This exercise calls for the line with "五、初等考試或特種考試之五等考試及格者，取得委任第一職等任用資格。", the line with "第一項及第二項各等級考試及格", and all lines between them in the material below, output exactly and with no other lines.
# # # # #
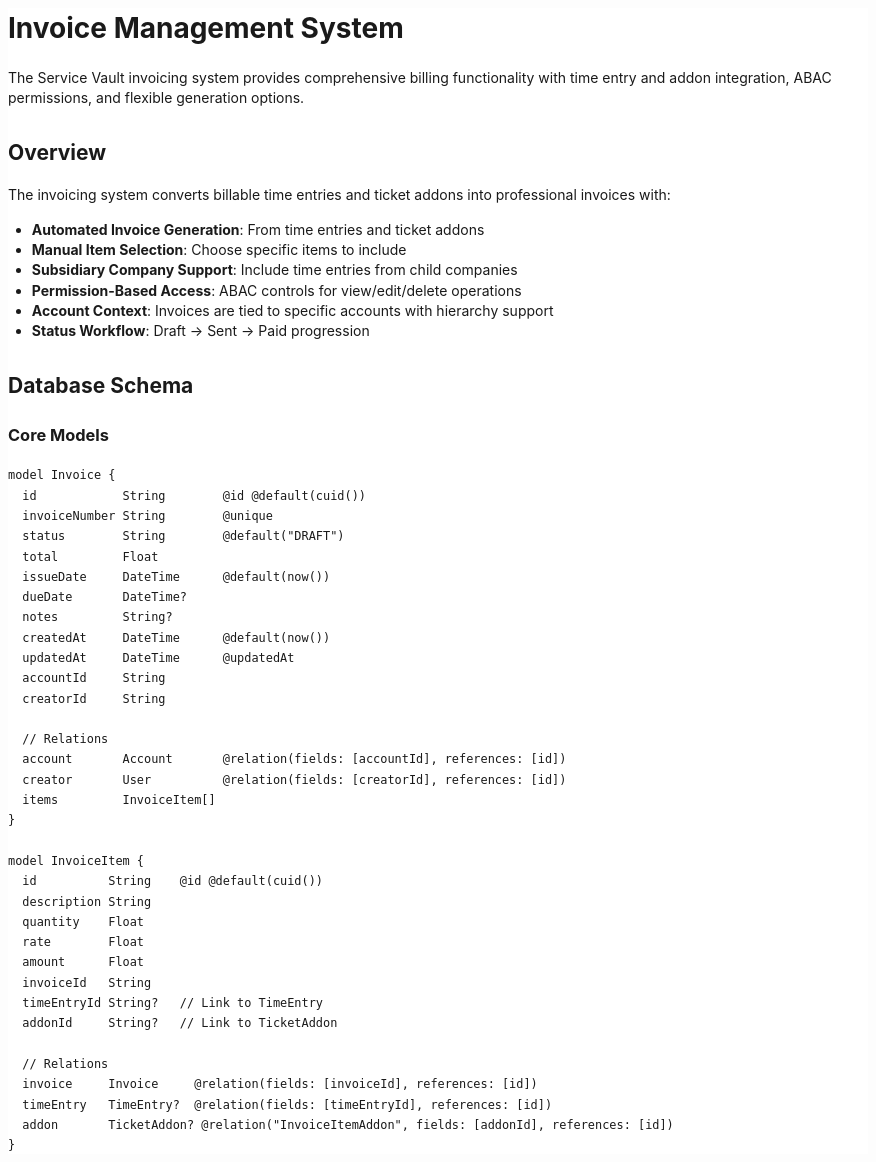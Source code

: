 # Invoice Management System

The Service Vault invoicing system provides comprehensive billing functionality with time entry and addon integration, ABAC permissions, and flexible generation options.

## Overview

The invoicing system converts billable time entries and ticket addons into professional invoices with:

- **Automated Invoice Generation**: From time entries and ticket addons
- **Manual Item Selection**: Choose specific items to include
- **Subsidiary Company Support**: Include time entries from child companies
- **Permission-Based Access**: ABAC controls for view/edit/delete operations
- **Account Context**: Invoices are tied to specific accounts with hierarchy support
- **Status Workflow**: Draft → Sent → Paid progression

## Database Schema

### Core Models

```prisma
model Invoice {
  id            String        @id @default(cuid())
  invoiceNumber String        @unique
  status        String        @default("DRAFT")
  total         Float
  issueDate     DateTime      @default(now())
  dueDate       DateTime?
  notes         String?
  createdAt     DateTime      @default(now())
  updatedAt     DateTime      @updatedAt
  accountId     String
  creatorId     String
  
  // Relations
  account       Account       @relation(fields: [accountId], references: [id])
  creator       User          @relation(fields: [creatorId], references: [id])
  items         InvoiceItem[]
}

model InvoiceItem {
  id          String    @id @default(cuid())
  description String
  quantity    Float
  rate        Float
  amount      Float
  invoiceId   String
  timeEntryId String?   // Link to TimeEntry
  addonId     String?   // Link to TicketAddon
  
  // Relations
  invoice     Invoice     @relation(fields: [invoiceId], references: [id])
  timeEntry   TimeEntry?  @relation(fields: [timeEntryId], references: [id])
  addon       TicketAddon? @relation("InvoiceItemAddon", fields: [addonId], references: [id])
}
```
# # # # #
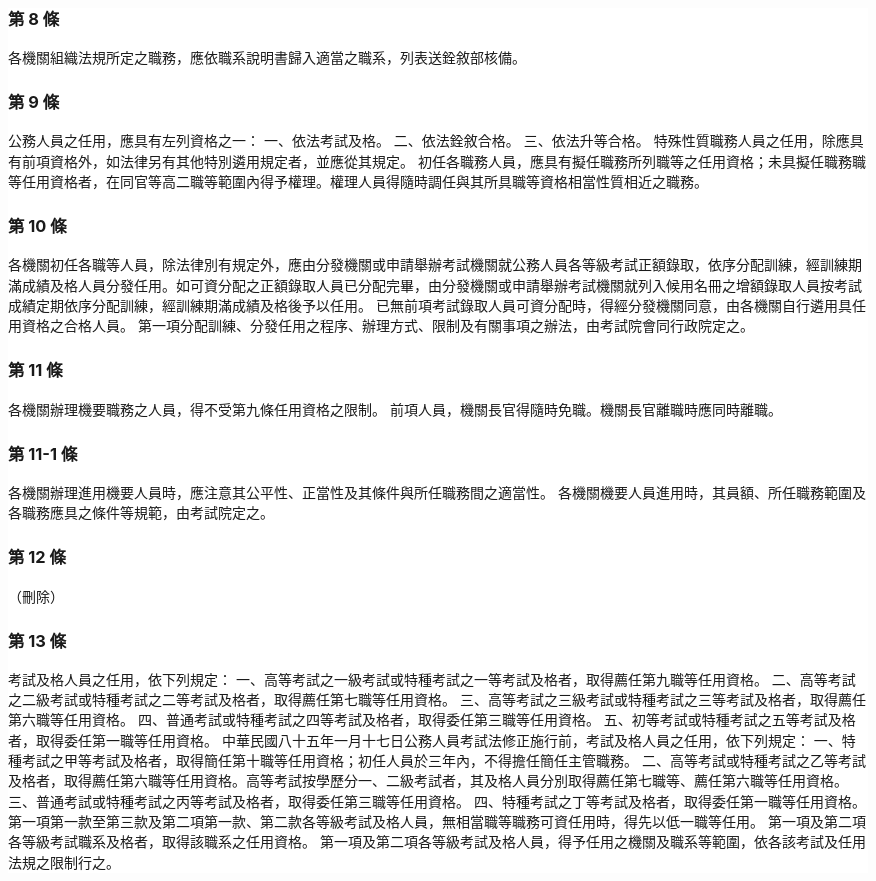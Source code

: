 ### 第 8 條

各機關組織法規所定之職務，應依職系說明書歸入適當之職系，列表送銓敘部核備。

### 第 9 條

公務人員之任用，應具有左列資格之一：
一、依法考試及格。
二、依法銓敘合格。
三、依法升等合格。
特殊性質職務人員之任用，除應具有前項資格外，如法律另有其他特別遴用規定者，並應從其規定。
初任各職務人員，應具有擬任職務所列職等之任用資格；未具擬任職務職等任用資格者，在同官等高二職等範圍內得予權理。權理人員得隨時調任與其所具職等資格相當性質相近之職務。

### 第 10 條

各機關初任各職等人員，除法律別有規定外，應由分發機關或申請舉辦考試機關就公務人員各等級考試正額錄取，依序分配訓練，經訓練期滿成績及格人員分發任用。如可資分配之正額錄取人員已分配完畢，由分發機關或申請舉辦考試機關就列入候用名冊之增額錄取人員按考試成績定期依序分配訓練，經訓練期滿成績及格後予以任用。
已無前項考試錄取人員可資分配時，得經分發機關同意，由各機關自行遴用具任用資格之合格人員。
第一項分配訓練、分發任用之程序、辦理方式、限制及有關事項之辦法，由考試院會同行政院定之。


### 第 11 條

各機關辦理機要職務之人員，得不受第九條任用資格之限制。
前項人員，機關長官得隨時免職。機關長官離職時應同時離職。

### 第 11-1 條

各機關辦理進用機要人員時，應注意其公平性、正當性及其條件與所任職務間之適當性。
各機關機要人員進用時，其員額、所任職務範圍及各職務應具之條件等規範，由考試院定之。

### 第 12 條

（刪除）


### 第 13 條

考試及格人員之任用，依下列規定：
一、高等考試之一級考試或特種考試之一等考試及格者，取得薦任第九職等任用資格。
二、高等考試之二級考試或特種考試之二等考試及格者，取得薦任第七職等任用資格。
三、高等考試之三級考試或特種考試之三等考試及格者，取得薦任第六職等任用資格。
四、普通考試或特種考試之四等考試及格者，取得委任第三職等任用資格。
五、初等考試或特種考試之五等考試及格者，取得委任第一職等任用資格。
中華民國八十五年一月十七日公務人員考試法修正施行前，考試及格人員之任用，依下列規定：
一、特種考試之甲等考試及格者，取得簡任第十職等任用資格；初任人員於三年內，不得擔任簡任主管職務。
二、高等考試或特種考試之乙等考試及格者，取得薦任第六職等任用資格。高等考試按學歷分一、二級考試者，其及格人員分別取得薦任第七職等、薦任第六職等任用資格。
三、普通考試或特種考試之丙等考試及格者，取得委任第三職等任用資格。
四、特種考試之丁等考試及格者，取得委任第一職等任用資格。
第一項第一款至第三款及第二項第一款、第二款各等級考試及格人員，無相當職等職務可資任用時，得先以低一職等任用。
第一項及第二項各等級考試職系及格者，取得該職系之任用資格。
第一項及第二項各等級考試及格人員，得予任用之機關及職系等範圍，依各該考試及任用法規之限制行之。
# # # # #
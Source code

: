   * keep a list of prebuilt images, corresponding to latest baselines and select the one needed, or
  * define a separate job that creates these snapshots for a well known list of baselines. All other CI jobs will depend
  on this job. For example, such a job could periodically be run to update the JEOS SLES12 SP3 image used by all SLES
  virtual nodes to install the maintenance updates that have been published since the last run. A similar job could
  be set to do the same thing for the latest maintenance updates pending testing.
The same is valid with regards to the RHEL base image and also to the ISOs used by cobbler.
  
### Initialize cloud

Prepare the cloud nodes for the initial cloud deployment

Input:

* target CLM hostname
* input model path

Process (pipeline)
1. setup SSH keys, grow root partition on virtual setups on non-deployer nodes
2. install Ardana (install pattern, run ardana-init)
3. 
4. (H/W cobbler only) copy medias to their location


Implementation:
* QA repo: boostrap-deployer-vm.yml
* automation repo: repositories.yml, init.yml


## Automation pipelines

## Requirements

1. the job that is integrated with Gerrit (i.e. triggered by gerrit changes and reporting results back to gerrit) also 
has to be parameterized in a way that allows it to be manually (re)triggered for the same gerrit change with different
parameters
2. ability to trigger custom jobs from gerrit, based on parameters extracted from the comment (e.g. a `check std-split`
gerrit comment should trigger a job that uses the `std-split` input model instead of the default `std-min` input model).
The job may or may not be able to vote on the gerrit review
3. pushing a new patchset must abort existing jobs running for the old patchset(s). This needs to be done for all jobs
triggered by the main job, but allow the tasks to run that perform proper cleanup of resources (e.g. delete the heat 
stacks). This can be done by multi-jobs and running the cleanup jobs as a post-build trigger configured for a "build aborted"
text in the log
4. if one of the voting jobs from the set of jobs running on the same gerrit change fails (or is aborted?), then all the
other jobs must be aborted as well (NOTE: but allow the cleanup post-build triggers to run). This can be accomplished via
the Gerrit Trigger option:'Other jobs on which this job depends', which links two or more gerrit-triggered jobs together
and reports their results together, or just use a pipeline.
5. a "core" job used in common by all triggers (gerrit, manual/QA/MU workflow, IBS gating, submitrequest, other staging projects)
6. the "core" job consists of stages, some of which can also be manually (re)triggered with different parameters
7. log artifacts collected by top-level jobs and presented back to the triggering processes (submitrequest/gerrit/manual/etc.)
# # # # #
» Result for this exercise:
五、初等考試或特種考試之五等考試及格者，取得委任第一職等任用資格。
中華民國八十五年一月十七日公務人員考試法修正施行前，考試及格人員之任用，依下列規定：
一、特種考試之甲等考試及格者，取得簡任第十職等任用資格；初任人員於三年內，不得擔任簡任主管職務。
二、高等考試或特種考試之乙等考試及格者，取得薦任第六職等任用資格。高等考試按學歷分一、二級考試者，其及格人員分別取得薦任第七職等、薦任第六職等任用資格。
三、普通考試或特種考試之丙等考試及格者，取得委任第三職等任用資格。
四、特種考試之丁等考試及格者，取得委任第一職等任用資格。
第一項第一款至第三款及第二項第一款、第二款各等級考試及格人員，無相當職等職務可資任用時，得先以低一職等任用。
第一項及第二項各等級考試職系及格者，取得該職系之任用資格。
第一項及第二項各等級考試及格人員，得予任用之機關及職系等範圍，依各該考試及任用法規之限制行之。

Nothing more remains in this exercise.